Brown patch in St Augustine lawns normally occurs in late summer or early fall when the air temperature is between 75-85 degrees and the humidity is high. It can, however, occur in the spring when conditions are right. It is a fungus disease characterized by the familiar circular patches of yellow or brown grass. These circles can be anywhere from less than a foot in diameter to ten or more feet. Brown patch affects the leaves of the grass, which may be pulled away very easily from the stem.
Brown patch will not kill St Augustine grass, but it can make a lawn very unsightly and weaken the turf enough that other weed grasses may invade and take hold.
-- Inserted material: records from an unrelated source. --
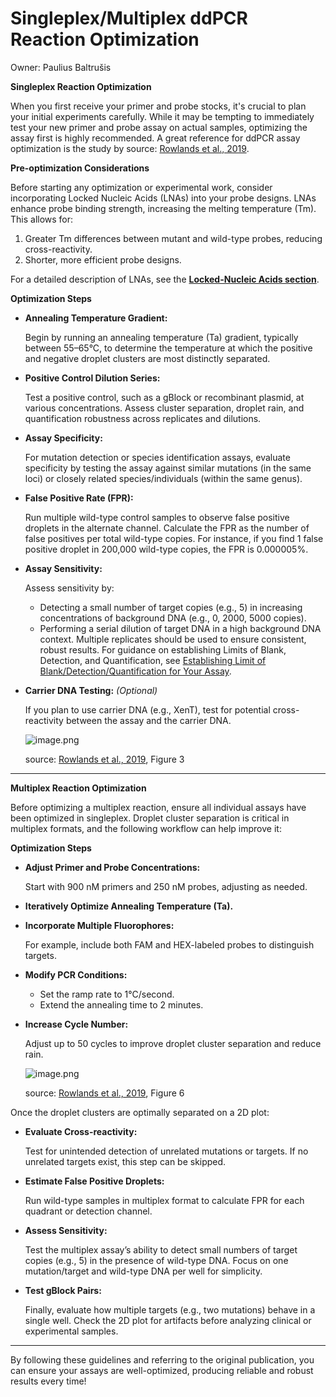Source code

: # Singleplex/Multiplex ddPCR Reaction Optimization

Owner: Paulius Baltrušis

**Singleplex Reaction Optimization**

When you first receive your primer and probe stocks, it's crucial to plan your initial experiments carefully. While it may be tempting to immediately test your new primer and probe assay on actual samples, optimizing the assay first is highly recommended. A great reference for ddPCR assay optimization is the study by source: [Rowlands et al., 2019]([https://www.nature.com/articles/s41598-019-49043-x](https://www.nature.com/articles/s41598-019-49043-x)).

**Pre-optimization Considerations**

Before starting any optimization or experimental work, consider incorporating Locked Nucleic Acids (LNAs) into your probe designs. LNAs enhance probe binding strength, increasing the melting temperature (Tm). This allows for:

1. Greater Tm differences between mutant and wild-type probes, reducing cross-reactivity.
2. Shorter, more efficient probe designs.

For a detailed description of LNAs, see the [**Locked-Nucleic Acids section**]().

**Optimization Steps**

- **Annealing Temperature Gradient:**
    
    Begin by running an annealing temperature (Ta) gradient, typically between 55–65°C, to determine the temperature at which the positive and negative droplet clusters are most distinctly separated.
    
- **Positive Control Dilution Series:**
    
    Test a positive control, such as a gBlock or recombinant plasmid, at various concentrations. Assess cluster separation, droplet rain, and quantification robustness across replicates and dilutions.
    
- **Assay Specificity:**
    
    For mutation detection or species identification assays, evaluate specificity by testing the assay against similar mutations (in the same loci) or closely related species/individuals (within the same genus).
    
- **False Positive Rate (FPR):**
    
    Run multiple wild-type control samples to observe false positive droplets in the alternate channel. Calculate the FPR as the number of false positives per total wild-type copies. For instance, if you find 1 false positive droplet in 200,000 wild-type copies, the FPR is 0.000005%.
    
- **Assay Sensitivity:**
    
    Assess sensitivity by:
    
    - Detecting a small number of target copies (e.g., 5) in increasing concentrations of background DNA (e.g., 0, 2000, 5000 copies).
    - Performing a serial dilution of target DNA in a high background DNA context. Multiple replicates should be used to ensure consistent, robust results. For guidance on establishing Limits of Blank, Detection, and Quantification, see [Establishing Limit of Blank/Detection/Quantification for Your Assay](Singleplex%20Multiplex%20ddPCR%20Reaction%20Optimization%201421bbe397bb80c5b416f157bdd380e6.md).
- **Carrier DNA Testing:** *(Optional)*
    
    If you plan to use carrier DNA (e.g., XenT), test for potential cross-reactivity between the assay and the carrier DNA.
    
    ![image.png](Singleplex%20Multiplex%20ddPCR%20Reaction%20Optimization%201421bbe397bb80c5b416f157bdd380e6/image.png)
    
    source: [Rowlands et al., 2019]([https://www.nature.com/articles/s41598-019-49043-x](https://www.nature.com/articles/s41598-019-49043-x)), Figure 3
    

---

**Multiplex Reaction Optimization**

Before optimizing a multiplex reaction, ensure all individual assays have been optimized in singleplex. Droplet cluster separation is critical in multiplex formats, and the following workflow can help improve it:

**Optimization Steps**

- **Adjust Primer and Probe Concentrations:**
    
    Start with 900 nM primers and 250 nM probes, adjusting as needed.
    
- **Iteratively Optimize Annealing Temperature (Ta).**
- **Incorporate Multiple Fluorophores:**
    
    For example, include both FAM and HEX-labeled probes to distinguish targets.
    
- **Modify PCR Conditions:**
    - Set the ramp rate to 1°C/second.
    - Extend the annealing time to 2 minutes.
- **Increase Cycle Number:**
    
    Adjust up to 50 cycles to improve droplet cluster separation and reduce rain.
    
    ![image.png](Singleplex%20Multiplex%20ddPCR%20Reaction%20Optimization%201421bbe397bb80c5b416f157bdd380e6/image%201.png)
    
    source: [Rowlands et al., 2019]([https://www.nature.com/articles/s41598-019-49043-x](https://www.nature.com/articles/s41598-019-49043-x)), Figure 6
    

Once the droplet clusters are optimally separated on a 2D plot:

- **Evaluate Cross-reactivity:**
    
    Test for unintended detection of unrelated mutations or targets. If no unrelated targets exist, this step can be skipped.
    
- **Estimate False Positive Droplets:**
    
    Run wild-type samples in multiplex format to calculate FPR for each quadrant or detection channel.
    
- **Assess Sensitivity:**
    
    Test the multiplex assay’s ability to detect small numbers of target copies (e.g., 5) in the presence of wild-type DNA. Focus on one mutation/target and wild-type DNA per well for simplicity.
    
- **Test gBlock Pairs:**
    
    Finally, evaluate how multiple targets (e.g., two mutations) behave in a single well. Check the 2D plot for artifacts before analyzing clinical or experimental samples.
    

---

By following these guidelines and referring to the original publication, you can ensure your assays are well-optimized, producing reliable and robust results every time!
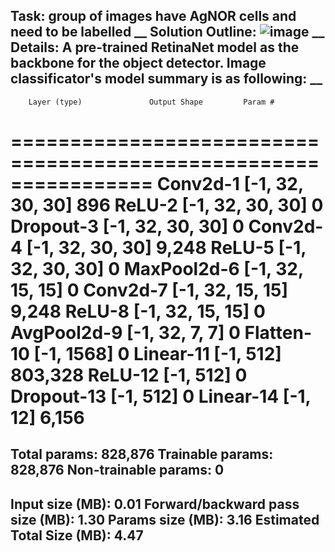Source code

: Task: group of images have AgNOR cells and need to be labelled
__
Solution Outline:
![image](https://github.com/eujinnl/AgNOR_Project/assets/128717520/49edabf5-c149-4816-9677-abfdf4dd712b)
__
Details:
A pre-trained RetinaNet model as the backbone for the object detector. Image classificator's model summary is as following: __
----------------------------------------------------------------
        Layer (type)               Output Shape         Param #
================================================================
            Conv2d-1           [-1, 32, 30, 30]             896
              ReLU-2           [-1, 32, 30, 30]               0
           Dropout-3           [-1, 32, 30, 30]               0
            Conv2d-4           [-1, 32, 30, 30]           9,248
              ReLU-5           [-1, 32, 30, 30]               0
         MaxPool2d-6           [-1, 32, 15, 15]               0
            Conv2d-7           [-1, 32, 15, 15]           9,248
              ReLU-8           [-1, 32, 15, 15]               0
         AvgPool2d-9             [-1, 32, 7, 7]               0
          Flatten-10                 [-1, 1568]               0
           Linear-11                  [-1, 512]         803,328
             ReLU-12                  [-1, 512]               0
          Dropout-13                  [-1, 512]               0
           Linear-14                   [-1, 12]           6,156
================================================================
Total params: 828,876
Trainable params: 828,876
Non-trainable params: 0
----------------------------------------------------------------
Input size (MB): 0.01
Forward/backward pass size (MB): 1.30
Params size (MB): 3.16
Estimated Total Size (MB): 4.47
----------------------------------------------------------------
There is no “cure,” but it can be effectively controlled. The disease needs the proper temperature and moisture to grow, and it thrives on nitrogen. Watering too much and watering at the wrong time are major contributors to brown patch. Water deeply and only when the grass starts showing a bit of stress, and water in the early morning. Nighttime watering does not allow the leaves to dry and gives the fungus spores the moisture they need to grow. Ideally, limit your fertilization schedule to twice a year, in April when the lawn begins active growth and late September (remember, brown patch loves nitrogen). St Augustine does just fine with two feedings.
At the first sign of brown patch, you should apply a fungicide, following instructions on the label. Finally, apply preventive fungicides in early fall only if your lawn has been susceptible to brown spot in the past or if there is an outbreak in lawns upwind from your lawn.